SECURITIES AND EXCHANGE COMMISSION

WASHINGTON, D.C. 20549

 

 

SCHEDULE 14D-9

Solicitation/Recommendation Statement

under Section 14(d)(4) of the Securities Exchange Act of 1934

(Amendment No. 5)

 

 

World Energy Solutions, Inc.

(Name of Subject Company)

 

 

World Energy Solutions, Inc.

(Name of Person(s) Filing Statement)

 

 

Common Stock, par value $0.0001 per share

(Title of Class of Securities)

98145W208

(CUSIP Number of Class of Securities)

Philip V. Adams

President

World Energy Solutions, Inc.

100 Front Street

Worcester, Massachusetts 01608

Telephone: (508) 459-8100

(Name, Address, and Telephone Number of Person Authorized to Receive Notices and Communications

on Behalf of the Person(s) Filing Statement)

With Copies to:

Michael A. Refolo

Andrew Croxford

Mirick, O’Connell, DeMallie & Lougee, LLP

100 Front Street

Worcester, Massachusetts 01608-1477

Telephone: (508) 929-1622

 

 

 

¨   Check the box if the filing relates solely to preliminary communications made before the commencement of a tender offer.

 

 

 


This Amendment No. 5 (“Amendment No. 5”) amends and supplements the Schedule 14D-9 filed with the Securities and Exchange Commission on November 19, 2014 by World Energy Solutions, Inc., a Delaware corporation (the “Company”), as amended and supplemented (the “Schedule 14D-9”), relating to the tender offer by Wolf Merger Sub Corporation, a Delaware corporation (“Merger Sub”) and a wholly-owned subsidiary of EnerNOC, Inc., a Delaware corporation (“EnerNOC” and, together with Merger Sub, the “Offerors”), to purchase all outstanding shares of Common Stock (collectively, the “Shares”) at a price of $5.50 per Share, net to the seller in cash (less any required withholding taxes and without interest), upon the terms and subject to the conditions set forth in the Offer to Purchase dated November 19, 2014 and in the related Letter of Transmittal.

The information in the Schedule 14D-9 is incorporated into this Amendment No. 5 by reference to all of the applicable items in the Schedule 14D-9, except that such information is hereby amended and supplemented to the extent specifically provided in this Amendment No. 5. Capitalized terms used in this Amendment No. 5 without definition shall have the meanings specified in the Schedule 14D-9.

 

Item 8. Additional Information.

Item 8 of the Schedule 14D-9 is hereby amended and supplemented by adding the following heading and paragraphs immediately preceding the heading “Cautionary Note Regarding Forward-Looking Statements”:

“Completion of the Offer

At 11:59 PM, Boston, Massachusetts time, on January 2, 2015, the Offer expired as scheduled and was not extended.

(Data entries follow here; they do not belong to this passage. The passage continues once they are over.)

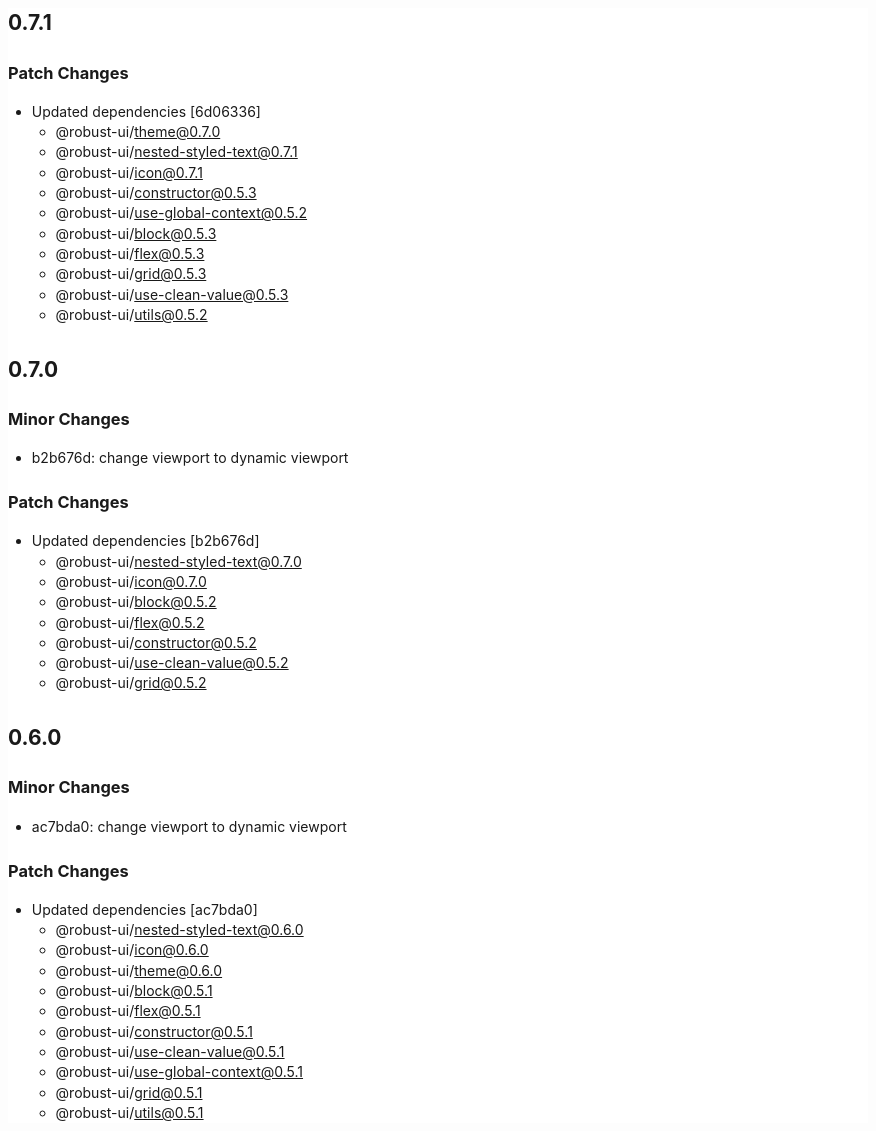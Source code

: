 ## 0.7.1

### Patch Changes

- Updated dependencies [6d06336]
  - @robust-ui/theme@0.7.0
  - @robust-ui/nested-styled-text@0.7.1
  - @robust-ui/icon@0.7.1
  - @robust-ui/constructor@0.5.3
  - @robust-ui/use-global-context@0.5.2
  - @robust-ui/block@0.5.3
  - @robust-ui/flex@0.5.3
  - @robust-ui/grid@0.5.3
  - @robust-ui/use-clean-value@0.5.3
  - @robust-ui/utils@0.5.2

## 0.7.0

### Minor Changes

- b2b676d: change viewport to dynamic viewport

### Patch Changes

- Updated dependencies [b2b676d]
  - @robust-ui/nested-styled-text@0.7.0
  - @robust-ui/icon@0.7.0
  - @robust-ui/block@0.5.2
  - @robust-ui/flex@0.5.2
  - @robust-ui/constructor@0.5.2
  - @robust-ui/use-clean-value@0.5.2
  - @robust-ui/grid@0.5.2

## 0.6.0

### Minor Changes

- ac7bda0: change viewport to dynamic viewport

### Patch Changes

- Updated dependencies [ac7bda0]
  - @robust-ui/nested-styled-text@0.6.0
  - @robust-ui/icon@0.6.0
  - @robust-ui/theme@0.6.0
  - @robust-ui/block@0.5.1
  - @robust-ui/flex@0.5.1
  - @robust-ui/constructor@0.5.1
  - @robust-ui/use-clean-value@0.5.1
  - @robust-ui/use-global-context@0.5.1
  - @robust-ui/grid@0.5.1
  - @robust-ui/utils@0.5.1
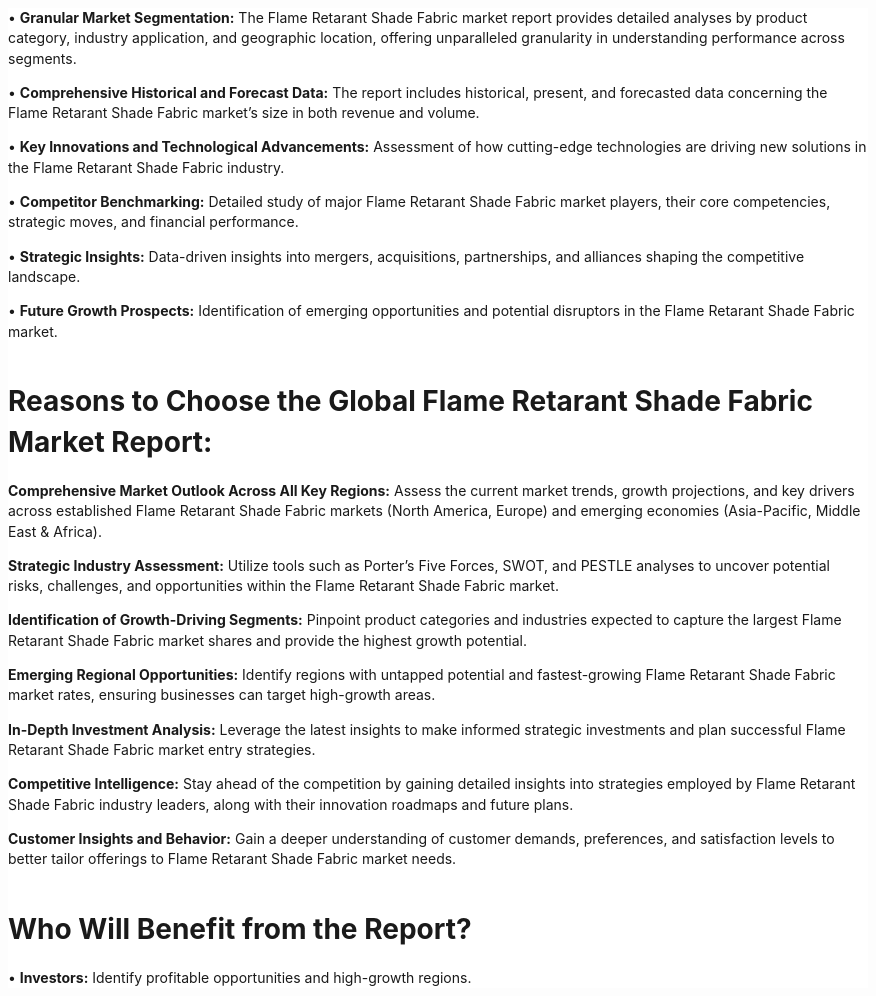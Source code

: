 • <strong>Granular Market Segmentation:</strong> The Flame Retarant Shade Fabric market report provides detailed analyses by product category, industry application, and geographic location, offering unparalleled granularity in understanding performance across segments.

• <strong>Comprehensive Historical and Forecast Data:</strong> The report includes historical, present, and forecasted data concerning the Flame Retarant Shade Fabric market’s size in both revenue and volume.

• <strong>Key Innovations and Technological Advancements:</strong> Assessment of how cutting-edge technologies are driving new solutions in the Flame Retarant Shade Fabric industry.

• <strong>Competitor Benchmarking:</strong> Detailed study of major Flame Retarant Shade Fabric market players, their core competencies, strategic moves, and financial performance.

• <strong>Strategic Insights:</strong> Data-driven insights into mergers, acquisitions, partnerships, and alliances shaping the competitive landscape.

• <strong>Future Growth Prospects:</strong> Identification of emerging opportunities and potential disruptors in the Flame Retarant Shade Fabric market.

# <strong>Reasons to Choose the Global Flame Retarant Shade Fabric Market Report:</strong>

<strong>Comprehensive Market Outlook Across All Key Regions:</strong>
Assess the current market trends, growth projections, and key drivers across established Flame Retarant Shade Fabric markets (North America, Europe) and emerging economies (Asia-Pacific, Middle East & Africa).

<strong>Strategic Industry Assessment:</strong>
Utilize tools such as Porter’s Five Forces, SWOT, and PESTLE analyses to uncover potential risks, challenges, and opportunities within the Flame Retarant Shade Fabric market.

<strong>Identification of Growth-Driving Segments:</strong>
Pinpoint product categories and industries expected to capture the largest Flame Retarant Shade Fabric market shares and provide the highest growth potential.

<strong>Emerging Regional Opportunities:</strong>
Identify regions with untapped potential and fastest-growing Flame Retarant Shade Fabric market rates, ensuring businesses can target high-growth areas.

<strong>In-Depth Investment Analysis:</strong>
Leverage the latest insights to make informed strategic investments and plan successful Flame Retarant Shade Fabric market entry strategies.

<strong>Competitive Intelligence:</strong>
Stay ahead of the competition by gaining detailed insights into strategies employed by Flame Retarant Shade Fabric industry leaders, along with their innovation roadmaps and future plans.

<strong>Customer Insights and Behavior:</strong>
Gain a deeper understanding of customer demands, preferences, and satisfaction levels to better tailor offerings to Flame Retarant Shade Fabric market needs.

# <strong>Who Will Benefit from the Report?</strong>

• <strong>Investors:</strong> Identify profitable opportunities and high-growth regions.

Merger Sub and Parent have been advised by Computershare Trust Company, N.A., the depositary for the Offer, that, as of the expiration of the Offer, an aggregate of 11,319,139 Shares had been validly tendered pursuant to the Offer and not validly withdrawn, representing approximately 89% of the Shares then outstanding on a fully diluted basis. In addition, Notices of Guaranteed Delivery had been delivered with respect to 135,999 Shares, representing approximately 1% of the Shares then outstanding on a fully diluted basis.

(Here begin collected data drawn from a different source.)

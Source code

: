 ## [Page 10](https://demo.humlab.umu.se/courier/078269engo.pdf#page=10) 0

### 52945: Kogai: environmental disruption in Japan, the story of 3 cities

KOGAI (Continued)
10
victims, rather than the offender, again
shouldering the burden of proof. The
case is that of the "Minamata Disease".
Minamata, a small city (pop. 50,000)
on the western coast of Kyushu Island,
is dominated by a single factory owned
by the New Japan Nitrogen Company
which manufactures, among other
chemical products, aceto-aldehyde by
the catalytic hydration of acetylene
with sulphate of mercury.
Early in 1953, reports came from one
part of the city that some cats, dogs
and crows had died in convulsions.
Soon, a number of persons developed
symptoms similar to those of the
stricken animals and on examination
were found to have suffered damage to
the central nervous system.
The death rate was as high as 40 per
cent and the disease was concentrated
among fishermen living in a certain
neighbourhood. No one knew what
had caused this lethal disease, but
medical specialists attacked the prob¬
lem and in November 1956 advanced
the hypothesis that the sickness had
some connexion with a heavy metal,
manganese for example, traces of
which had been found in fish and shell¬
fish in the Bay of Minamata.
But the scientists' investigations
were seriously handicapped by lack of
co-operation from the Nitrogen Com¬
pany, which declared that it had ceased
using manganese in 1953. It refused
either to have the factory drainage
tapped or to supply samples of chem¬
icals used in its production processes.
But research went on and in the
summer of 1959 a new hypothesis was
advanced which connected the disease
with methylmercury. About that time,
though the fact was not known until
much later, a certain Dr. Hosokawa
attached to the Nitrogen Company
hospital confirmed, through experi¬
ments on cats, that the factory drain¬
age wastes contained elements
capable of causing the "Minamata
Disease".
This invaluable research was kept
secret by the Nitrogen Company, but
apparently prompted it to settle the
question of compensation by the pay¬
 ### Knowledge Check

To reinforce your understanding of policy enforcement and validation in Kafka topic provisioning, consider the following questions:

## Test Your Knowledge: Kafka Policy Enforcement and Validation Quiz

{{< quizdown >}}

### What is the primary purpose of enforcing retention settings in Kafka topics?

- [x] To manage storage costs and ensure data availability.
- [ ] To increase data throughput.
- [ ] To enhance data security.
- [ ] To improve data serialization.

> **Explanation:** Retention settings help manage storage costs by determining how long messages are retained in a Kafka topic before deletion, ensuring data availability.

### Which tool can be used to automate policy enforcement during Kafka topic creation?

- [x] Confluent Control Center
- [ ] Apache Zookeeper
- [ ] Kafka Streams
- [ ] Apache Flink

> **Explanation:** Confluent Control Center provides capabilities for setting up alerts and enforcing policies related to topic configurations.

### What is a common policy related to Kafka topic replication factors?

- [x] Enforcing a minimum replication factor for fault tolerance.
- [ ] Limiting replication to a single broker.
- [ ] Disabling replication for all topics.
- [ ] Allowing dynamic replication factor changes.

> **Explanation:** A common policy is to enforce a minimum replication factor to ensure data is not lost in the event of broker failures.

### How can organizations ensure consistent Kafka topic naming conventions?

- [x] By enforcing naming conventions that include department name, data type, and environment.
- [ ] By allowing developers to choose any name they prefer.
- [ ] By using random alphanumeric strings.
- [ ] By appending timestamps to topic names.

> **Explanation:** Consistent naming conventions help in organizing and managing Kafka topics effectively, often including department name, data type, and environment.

The number of Shares tendered pursuant to the Offer satisfies the minimum condition set forth in the Merger Agreement. All conditions to the Offer having been satisfied, Merger Sub has accepted for payment, and expects to promptly pay for, all Shares validly tendered pursuant to the Offer and not validly withdrawn.

Following the consummation of the Offer and subject to the satisfaction of the remaining conditions set forth in the Merger Agreement, the Company, Merger Sub and Parent intend to complete the acquisition of the Company through the Merger as promptly as practicable without a meeting of stockholders of the Company in accordance with Section 251(h) of the DGCL. At the Effective Time, each Share issued and outstanding immediately prior to the Effective Time (other than (i) Shares held in the treasury of the Company and Shares owned by Parent, Merger Sub or any wholly owned subsidiary of the Company or of Parent, which in each case will be canceled with no payment or distribution being made with respect thereto and (ii) Shares owned by stockholders who are entitled to and who properly exercised appraisal rights under Section 262 of the DGCL in connection with the Merger) will be canceled and automatically converted into the right to receive the Offer Price, without interest and subject to any required withholding taxes. Following the Merger, the Shares will cease to trade on the NASDAQ Capital Market.”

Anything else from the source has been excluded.